If there's 12 people in B and C, and 7 of those are already in the BCP, then there's 12 - 7 = 5 people in B and C ONLY (The middle-top intersection), not P
If there's 15 people in B and P, and 7 of those are already in the BCP, then there's 15 - 7 = 8 people in B and P ONLY (The middle-left intersection), not C
If there's 20 people in C and P, and 7 of those are already in the BCP, then there's 20 - 7 = 13 people in C and P ONLY (The middle-right intersection), not C
If there's 35 people in the entire circle of B, and (7 + 5 + 8) = 20 are already in other regions too, then there's 35 - 20 = 15 people in B ONLY (The left huge area)
If there's 32 people in the entire circle of P, and (7 + 8 + 13) = 28 are already in other regions too, then there's 32 - 28 = only 4 people in P ONLY (The bottom huge area)
Now, for the remainder of C, we just add up the values we've already put in the venn diagram, and subtract that sum from the total number of students (60).
That sum is 7 + 5 + 8 + 13 + 15 + 4 = 52
60 - 52 = 8
Therefore, there are 8 people in C ONLY (The right huge area).

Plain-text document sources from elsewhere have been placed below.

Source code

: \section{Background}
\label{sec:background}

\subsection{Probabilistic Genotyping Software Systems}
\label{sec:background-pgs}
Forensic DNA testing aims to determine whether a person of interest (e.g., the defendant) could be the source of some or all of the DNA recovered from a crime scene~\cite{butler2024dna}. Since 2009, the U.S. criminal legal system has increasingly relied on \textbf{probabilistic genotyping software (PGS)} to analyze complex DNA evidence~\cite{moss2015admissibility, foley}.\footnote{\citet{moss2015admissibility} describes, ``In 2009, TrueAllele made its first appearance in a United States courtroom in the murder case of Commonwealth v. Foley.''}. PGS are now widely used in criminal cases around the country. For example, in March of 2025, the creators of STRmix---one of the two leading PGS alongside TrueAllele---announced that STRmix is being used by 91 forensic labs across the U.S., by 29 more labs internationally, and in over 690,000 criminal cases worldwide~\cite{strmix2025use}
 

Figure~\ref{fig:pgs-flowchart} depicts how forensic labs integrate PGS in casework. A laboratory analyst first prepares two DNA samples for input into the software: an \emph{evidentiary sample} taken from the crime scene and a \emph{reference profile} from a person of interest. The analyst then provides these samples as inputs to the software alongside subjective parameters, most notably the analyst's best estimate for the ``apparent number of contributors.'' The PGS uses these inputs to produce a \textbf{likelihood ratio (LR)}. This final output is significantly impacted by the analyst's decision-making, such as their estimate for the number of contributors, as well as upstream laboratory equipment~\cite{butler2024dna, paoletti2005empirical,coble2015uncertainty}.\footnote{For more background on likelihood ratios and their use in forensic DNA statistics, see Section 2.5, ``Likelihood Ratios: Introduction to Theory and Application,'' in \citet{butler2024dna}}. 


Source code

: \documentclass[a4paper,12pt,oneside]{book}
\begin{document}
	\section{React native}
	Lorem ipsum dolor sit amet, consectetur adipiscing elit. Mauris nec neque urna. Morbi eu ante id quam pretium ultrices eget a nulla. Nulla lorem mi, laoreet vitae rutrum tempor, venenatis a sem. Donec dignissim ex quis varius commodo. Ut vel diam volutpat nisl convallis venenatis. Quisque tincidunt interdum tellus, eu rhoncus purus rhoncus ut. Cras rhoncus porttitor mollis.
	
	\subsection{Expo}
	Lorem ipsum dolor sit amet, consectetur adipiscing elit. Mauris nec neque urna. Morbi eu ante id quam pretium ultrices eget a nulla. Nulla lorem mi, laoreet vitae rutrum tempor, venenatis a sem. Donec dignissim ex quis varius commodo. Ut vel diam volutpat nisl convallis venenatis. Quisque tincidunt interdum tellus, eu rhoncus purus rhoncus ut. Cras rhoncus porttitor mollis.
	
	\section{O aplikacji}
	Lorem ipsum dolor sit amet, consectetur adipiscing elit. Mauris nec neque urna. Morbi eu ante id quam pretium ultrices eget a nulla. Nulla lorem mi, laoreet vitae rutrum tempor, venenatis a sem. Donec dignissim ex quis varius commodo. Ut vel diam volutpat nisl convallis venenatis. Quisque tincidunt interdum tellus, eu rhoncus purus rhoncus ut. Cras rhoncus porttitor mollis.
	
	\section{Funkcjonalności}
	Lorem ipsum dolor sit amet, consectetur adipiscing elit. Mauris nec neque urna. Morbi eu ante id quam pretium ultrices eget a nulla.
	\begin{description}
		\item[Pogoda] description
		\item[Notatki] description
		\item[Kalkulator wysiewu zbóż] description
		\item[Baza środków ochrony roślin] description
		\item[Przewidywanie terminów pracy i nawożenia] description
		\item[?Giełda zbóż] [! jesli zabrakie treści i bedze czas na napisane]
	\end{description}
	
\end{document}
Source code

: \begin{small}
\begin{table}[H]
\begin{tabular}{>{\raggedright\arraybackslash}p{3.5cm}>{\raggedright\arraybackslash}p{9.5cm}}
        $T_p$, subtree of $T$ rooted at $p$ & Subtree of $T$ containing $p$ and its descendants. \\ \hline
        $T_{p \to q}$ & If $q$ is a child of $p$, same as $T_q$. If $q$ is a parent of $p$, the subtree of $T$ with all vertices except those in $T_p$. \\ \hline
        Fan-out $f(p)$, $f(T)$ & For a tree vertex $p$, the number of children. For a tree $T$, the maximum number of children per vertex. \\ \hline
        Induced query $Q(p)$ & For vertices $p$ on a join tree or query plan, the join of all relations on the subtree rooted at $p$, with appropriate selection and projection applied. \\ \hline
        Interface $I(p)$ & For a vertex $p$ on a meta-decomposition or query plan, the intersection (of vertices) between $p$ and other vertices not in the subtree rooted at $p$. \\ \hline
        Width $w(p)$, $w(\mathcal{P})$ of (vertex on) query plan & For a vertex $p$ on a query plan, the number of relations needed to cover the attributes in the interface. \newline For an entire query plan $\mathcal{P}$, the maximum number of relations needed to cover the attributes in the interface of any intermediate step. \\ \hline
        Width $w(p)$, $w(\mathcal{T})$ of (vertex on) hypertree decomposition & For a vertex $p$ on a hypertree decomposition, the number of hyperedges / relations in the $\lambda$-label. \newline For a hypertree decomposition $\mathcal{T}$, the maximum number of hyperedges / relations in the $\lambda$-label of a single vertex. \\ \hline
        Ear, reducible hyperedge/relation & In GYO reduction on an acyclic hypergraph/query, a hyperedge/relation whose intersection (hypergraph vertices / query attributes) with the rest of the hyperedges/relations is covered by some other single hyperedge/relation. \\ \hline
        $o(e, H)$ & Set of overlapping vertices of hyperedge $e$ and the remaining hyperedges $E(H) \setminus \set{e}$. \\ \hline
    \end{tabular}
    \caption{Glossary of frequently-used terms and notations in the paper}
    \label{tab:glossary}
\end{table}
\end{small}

Hope you followed along :D
EDIT - forgot to do the other problem :( will make another answer
So, problem 2 (forgot to do this one)
The box represents everyone (80 people total).
The people ONLY in the box and NOT in any of the circles are people who don't study French or Spanish. Inferior souls (Just Kidding :D)
And there are 80 - 71 = 9 of those people.
14 people study ONLY Spanish (not answer to c), and 25 people study ONLY French (is the answer to b)
In the middle (the intersection), there are 71 - (14 + 25) = 71 - 39 = 32 people who study both French and Spanish.
Now, we know there are 32 + 25 = 57 people studying Spanish (not only spanish).